An exact copy of all the entries is needed, with no images in it.

> **EXERCISE MATERIAL**
== Segment start ==
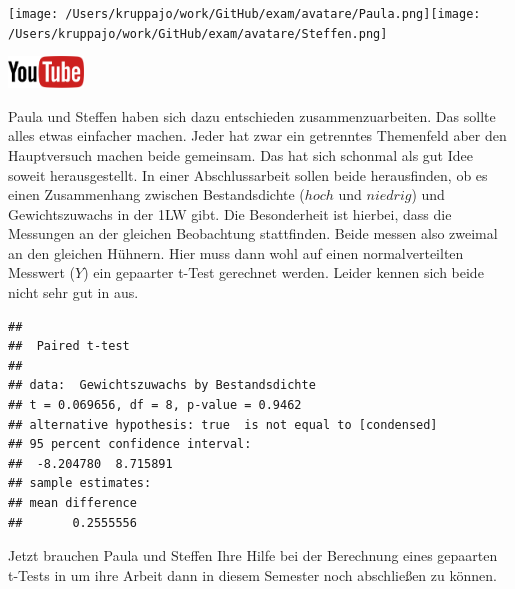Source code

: \documentclass[a4paper, 9pt]{scrartcl}\usepackage[]{graphicx}\usepackage[]{xcolor}
\makeatletter
\newenvironment{kframe}{%
 \def\at@end@of@kframe{}%
 \ifinner\ifhmode%
  \def\at@end@of@kframe{\end{minipage}}%
  \begin{minipage}{\columnwidth}%
 \fi\fi%
 \def\FrameCommand##1{\hskip\@totalleftmargin \hskip-\fboxsep
 \colorbox{shadecolor}{##1}\hskip-\fboxsep
     \hskip-\linewidth \hskip-\@totalleftmargin \hskip\columnwidth}%
 \MakeFramed {\advance\hsize-\width
   \@totalleftmargin\z@ \linewidth\hsize
   \@setminipage}}%
 {\par\unskip\endMakeFramed%
 \at@end@of@kframe}
\newenvironment{knitrout}{}{} %
\makeatother
\begin{document}
 
\begin{minipage}[t]{0.5\textwidth}
\texttt{[image: /Users/kruppajo/work/GitHub/exam/avatare/Paula.png]}\hspace{-4mm}\texttt{[image: /Users/kruppajo/work/GitHub/exam/avatare/Steffen.png]}
\end{minipage}
\begin{minipage}[t]{0.5\textwidth}
\hfill
\href{https://youtu.be/kHmfEmU6lrk}{\includegraphics[width = 2cm]{img/youtube}}
\end{minipage}
\vspace{1ex}



Paula und Steffen haben sich dazu entschieden zusammenzuarbeiten. Das sollte alles etwas einfacher machen. Jeder hat zwar ein getrenntes Themenfeld aber den Hauptversuch machen beide gemeinsam. Das hat sich schonmal als gut Idee soweit herausgestellt. In einer Abschlussarbeit sollen beide herausfinden, ob es einen Zusammenhang zwischen Bestandsdichte ($hoch$ und $niedrig$) und Gewichtszuwachs in der 1LW gibt. Die Besonderheit ist hierbei, dass die Messungen an der gleichen Beobachtung stattfinden. Beide messen also zweimal an den gleichen Hühnern. Hier muss dann wohl auf einen normalverteilten Messwert ($Y$) ein gepaarter t-Test gerechnet werden. Leider kennen sich beide nicht sehr gut in \Rlogo aus.

\begin{knitrout}
\color{fgcolor}\begin{kframe}
\begin{verbatim}
## 
## 	Paired t-test
## 
## data:  Gewichtszuwachs by Bestandsdichte
## t = 0.069656, df = 8, p-value = 0.9462
## alternative hypothesis: true  is not equal to [condensed]
## 95 percent confidence interval:
##  -8.204780  8.715891
## sample estimates:
## mean difference 
##       0.2555556
\end{verbatim}
\end{kframe}
\end{knitrout}

Jetzt brauchen Paula und Steffen Ihre Hilfe bei der Berechnung eines gepaarten t-Tests in \Rlogo um ihre Arbeit dann in diesem Semester noch abschließen zu können.
\end{document}

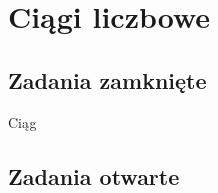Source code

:\setcounter{parc}{0}
\addtocounter{chapc}{1}

\chapter{Ciągi liczbowe}

\section{Zadania zamknięte}

\zadanie Ciąg

\section{Zadania otwarte}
== Segment end ==
> **WRITTEN ANSWER**
Source code

: \documentclass[a4paper, 9pt]{scrartcl}\usepackage[]{graphicx}\usepackage[]{xcolor}
\makeatletter
\newenvironment{kframe}{%
 \def\at@end@of@kframe{}%
 \ifinner\ifhmode%
  \def\at@end@of@kframe{\end{minipage}}%
  \begin{minipage}{\columnwidth}%
 \fi\fi%
 \def\FrameCommand##1{\hskip\@totalleftmargin \hskip-\fboxsep
 \colorbox{shadecolor}{##1}\hskip-\fboxsep
     \hskip-\linewidth \hskip-\@totalleftmargin \hskip\columnwidth}%
 \MakeFramed {\advance\hsize-\width
   \@totalleftmargin\z@ \linewidth\hsize
   \@setminipage}}%
 {\par\unskip\endMakeFramed%
 \at@end@of@kframe}
\newenvironment{knitrout}{}{} %
\makeatother
\begin{document}
 
\begin{minipage}[t]{0.5\textwidth}
\texttt{[image: /Users/kruppajo/work/GitHub/exam/avatare/Paula.png]}\hspace{-4mm}\texttt{[image: /Users/kruppajo/work/GitHub/exam/avatare/Steffen.png]}
\end{minipage}
\begin{minipage}[t]{0.5\textwidth}
\hfill
\href{https://youtu.be/kHmfEmU6lrk}{\includegraphics[width = 2cm]{img/youtube}}
\end{minipage}
\vspace{1ex}



Paula und Steffen haben sich dazu entschieden zusammenzuarbeiten. Das sollte alles etwas einfacher machen. Jeder hat zwar ein getrenntes Themenfeld aber den Hauptversuch machen beide gemeinsam. Das hat sich schonmal als gut Idee soweit herausgestellt. In einer Abschlussarbeit sollen beide herausfinden, ob es einen Zusammenhang zwischen Bestandsdichte ($hoch$ und $niedrig$) und Gewichtszuwachs in der 1LW gibt. Die Besonderheit ist hierbei, dass die Messungen an der gleichen Beobachtung stattfinden. Beide messen also zweimal an den gleichen Hühnern. Hier muss dann wohl auf einen normalverteilten Messwert ($Y$) ein gepaarter t-Test gerechnet werden. Leider kennen sich beide nicht sehr gut in \Rlogo aus.

\begin{knitrout}
\color{fgcolor}\begin{kframe}
\begin{verbatim}
## 
## 	Paired t-test
## 
## data:  Gewichtszuwachs by Bestandsdichte
## t = 0.069656, df = 8, p-value = 0.9462
## alternative hypothesis: true  is not equal to [condensed]
## 95 percent confidence interval:
##  -8.204780  8.715891
## sample estimates:
## mean difference 
##       0.2555556
\end{verbatim}
\end{kframe}
\end{knitrout}

Jetzt brauchen Paula und Steffen Ihre Hilfe bei der Berechnung eines gepaarten t-Tests in \Rlogo um ihre Arbeit dann in diesem Semester noch abschließen zu können.
\end{document}

Source code

:\setcounter{parc}{0}
\addtocounter{chapc}{1}

\chapter{Ciągi liczbowe}

\section{Zadania zamknięte}

\zadanie Ciąg

\section{Zadania otwarte}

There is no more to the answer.